» **YOUR ASSIGNMENT**: Search the data below, and report every line in which "Originating" occurs.

[Saved data entries]
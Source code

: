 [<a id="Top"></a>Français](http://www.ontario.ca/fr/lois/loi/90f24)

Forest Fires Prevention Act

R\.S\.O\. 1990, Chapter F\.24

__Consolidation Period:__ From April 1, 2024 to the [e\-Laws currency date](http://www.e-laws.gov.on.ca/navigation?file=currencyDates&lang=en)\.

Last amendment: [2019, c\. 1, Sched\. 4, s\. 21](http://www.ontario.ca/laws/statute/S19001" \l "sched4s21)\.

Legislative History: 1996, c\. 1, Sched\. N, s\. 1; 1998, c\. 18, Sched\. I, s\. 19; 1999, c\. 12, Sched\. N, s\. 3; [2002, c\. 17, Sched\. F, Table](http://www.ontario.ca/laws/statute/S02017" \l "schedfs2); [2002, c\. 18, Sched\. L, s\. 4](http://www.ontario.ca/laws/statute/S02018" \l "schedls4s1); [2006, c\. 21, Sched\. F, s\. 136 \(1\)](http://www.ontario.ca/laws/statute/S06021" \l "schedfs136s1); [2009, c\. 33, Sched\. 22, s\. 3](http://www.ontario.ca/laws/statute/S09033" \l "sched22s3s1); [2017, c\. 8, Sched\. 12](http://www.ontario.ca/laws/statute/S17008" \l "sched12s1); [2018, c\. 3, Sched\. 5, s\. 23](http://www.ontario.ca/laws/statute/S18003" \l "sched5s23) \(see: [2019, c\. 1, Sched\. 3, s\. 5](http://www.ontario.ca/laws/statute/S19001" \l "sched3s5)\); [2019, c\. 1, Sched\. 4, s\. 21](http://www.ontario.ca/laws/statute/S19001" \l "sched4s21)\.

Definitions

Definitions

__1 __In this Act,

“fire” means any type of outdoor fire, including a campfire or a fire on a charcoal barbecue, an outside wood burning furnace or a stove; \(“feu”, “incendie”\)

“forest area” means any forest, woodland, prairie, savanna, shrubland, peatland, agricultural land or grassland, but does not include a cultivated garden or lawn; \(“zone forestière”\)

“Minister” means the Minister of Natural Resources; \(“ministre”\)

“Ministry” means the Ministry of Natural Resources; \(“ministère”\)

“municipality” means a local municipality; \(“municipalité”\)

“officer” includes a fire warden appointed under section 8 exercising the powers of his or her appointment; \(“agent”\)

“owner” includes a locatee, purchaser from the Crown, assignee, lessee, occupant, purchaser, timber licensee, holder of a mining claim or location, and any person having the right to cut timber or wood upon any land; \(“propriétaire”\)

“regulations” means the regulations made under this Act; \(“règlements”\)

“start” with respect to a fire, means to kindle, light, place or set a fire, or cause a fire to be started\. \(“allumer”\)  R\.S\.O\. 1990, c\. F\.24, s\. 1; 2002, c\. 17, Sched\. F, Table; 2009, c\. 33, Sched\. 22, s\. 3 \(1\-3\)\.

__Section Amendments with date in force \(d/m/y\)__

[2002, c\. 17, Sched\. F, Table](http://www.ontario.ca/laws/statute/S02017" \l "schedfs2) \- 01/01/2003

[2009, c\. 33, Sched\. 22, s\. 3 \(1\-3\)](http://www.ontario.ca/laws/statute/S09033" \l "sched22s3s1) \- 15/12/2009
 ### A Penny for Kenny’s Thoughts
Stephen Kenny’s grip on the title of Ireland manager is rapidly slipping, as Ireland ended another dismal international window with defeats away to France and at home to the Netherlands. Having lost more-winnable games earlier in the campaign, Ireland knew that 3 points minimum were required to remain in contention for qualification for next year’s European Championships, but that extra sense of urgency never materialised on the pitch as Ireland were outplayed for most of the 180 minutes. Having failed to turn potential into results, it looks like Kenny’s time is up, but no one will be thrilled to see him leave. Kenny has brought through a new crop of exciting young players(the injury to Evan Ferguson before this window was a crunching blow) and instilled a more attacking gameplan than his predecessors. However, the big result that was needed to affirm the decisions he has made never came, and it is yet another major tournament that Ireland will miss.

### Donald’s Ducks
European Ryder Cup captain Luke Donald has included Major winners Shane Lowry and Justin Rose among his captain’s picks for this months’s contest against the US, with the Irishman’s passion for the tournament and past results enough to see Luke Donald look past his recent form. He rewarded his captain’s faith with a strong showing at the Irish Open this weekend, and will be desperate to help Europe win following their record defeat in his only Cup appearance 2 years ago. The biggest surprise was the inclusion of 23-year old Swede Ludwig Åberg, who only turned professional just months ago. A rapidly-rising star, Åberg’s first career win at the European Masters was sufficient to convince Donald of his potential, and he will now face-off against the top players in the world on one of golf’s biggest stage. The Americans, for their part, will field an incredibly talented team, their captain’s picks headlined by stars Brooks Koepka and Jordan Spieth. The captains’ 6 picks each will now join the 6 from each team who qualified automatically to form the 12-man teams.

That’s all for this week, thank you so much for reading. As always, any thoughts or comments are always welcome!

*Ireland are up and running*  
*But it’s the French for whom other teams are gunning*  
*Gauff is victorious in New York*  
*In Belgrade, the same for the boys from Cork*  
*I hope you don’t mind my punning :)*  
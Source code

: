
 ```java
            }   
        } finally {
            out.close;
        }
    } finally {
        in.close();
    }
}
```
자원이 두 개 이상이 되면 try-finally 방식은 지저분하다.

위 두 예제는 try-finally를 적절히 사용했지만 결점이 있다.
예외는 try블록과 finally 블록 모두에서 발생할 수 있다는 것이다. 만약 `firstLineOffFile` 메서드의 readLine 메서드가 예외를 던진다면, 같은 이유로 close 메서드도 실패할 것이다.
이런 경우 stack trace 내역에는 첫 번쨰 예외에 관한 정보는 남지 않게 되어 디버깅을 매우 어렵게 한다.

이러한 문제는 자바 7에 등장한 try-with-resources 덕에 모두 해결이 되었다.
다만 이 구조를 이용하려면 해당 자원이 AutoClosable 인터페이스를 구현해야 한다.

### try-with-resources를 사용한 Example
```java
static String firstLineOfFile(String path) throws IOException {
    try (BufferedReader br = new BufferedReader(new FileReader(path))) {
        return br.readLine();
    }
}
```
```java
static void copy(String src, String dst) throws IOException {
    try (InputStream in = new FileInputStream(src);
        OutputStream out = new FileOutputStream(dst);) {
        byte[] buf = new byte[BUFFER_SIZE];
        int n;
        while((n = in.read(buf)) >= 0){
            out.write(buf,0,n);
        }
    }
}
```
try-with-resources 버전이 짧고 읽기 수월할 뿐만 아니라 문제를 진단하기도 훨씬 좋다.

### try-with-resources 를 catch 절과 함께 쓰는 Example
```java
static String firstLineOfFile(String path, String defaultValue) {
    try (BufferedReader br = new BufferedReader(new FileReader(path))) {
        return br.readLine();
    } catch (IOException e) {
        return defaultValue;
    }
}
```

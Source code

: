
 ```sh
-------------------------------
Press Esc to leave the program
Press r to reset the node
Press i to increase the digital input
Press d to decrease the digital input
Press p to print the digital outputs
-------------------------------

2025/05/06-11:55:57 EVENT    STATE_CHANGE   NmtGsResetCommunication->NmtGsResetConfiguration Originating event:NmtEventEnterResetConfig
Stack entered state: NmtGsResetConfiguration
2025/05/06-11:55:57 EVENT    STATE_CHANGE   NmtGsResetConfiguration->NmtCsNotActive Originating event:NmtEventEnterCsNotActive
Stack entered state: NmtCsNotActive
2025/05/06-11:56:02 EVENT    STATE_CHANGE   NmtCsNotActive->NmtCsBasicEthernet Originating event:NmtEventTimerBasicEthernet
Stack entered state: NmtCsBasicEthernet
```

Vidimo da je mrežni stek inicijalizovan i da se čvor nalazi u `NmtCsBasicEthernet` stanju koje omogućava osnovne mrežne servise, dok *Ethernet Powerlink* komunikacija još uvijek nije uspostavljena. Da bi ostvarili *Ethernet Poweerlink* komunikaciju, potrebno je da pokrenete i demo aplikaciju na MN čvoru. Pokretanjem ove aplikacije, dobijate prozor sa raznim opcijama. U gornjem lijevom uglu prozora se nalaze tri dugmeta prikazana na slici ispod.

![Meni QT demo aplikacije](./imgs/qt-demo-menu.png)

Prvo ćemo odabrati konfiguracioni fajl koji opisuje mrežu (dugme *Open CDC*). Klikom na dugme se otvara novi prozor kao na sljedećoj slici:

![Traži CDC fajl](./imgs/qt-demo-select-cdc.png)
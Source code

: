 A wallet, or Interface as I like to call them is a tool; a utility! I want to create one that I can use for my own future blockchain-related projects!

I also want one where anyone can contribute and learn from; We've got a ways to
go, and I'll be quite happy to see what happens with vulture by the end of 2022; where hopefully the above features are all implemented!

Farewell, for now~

» **SOLUTION FOR THIS EXERCISE**:
2025/05/06-11:55:57 EVENT    STATE_CHANGE   NmtGsResetCommunication->NmtGsResetConfiguration Originating event:NmtEventEnterResetConfig
2025/05/06-11:55:57 EVENT    STATE_CHANGE   NmtGsResetConfiguration->NmtCsNotActive Originating event:NmtEventEnterCsNotActive
2025/05/06-11:56:02 EVENT    STATE_CHANGE   NmtCsNotActive->NmtCsBasicEthernet Originating event:NmtEventTimerBasicEthernet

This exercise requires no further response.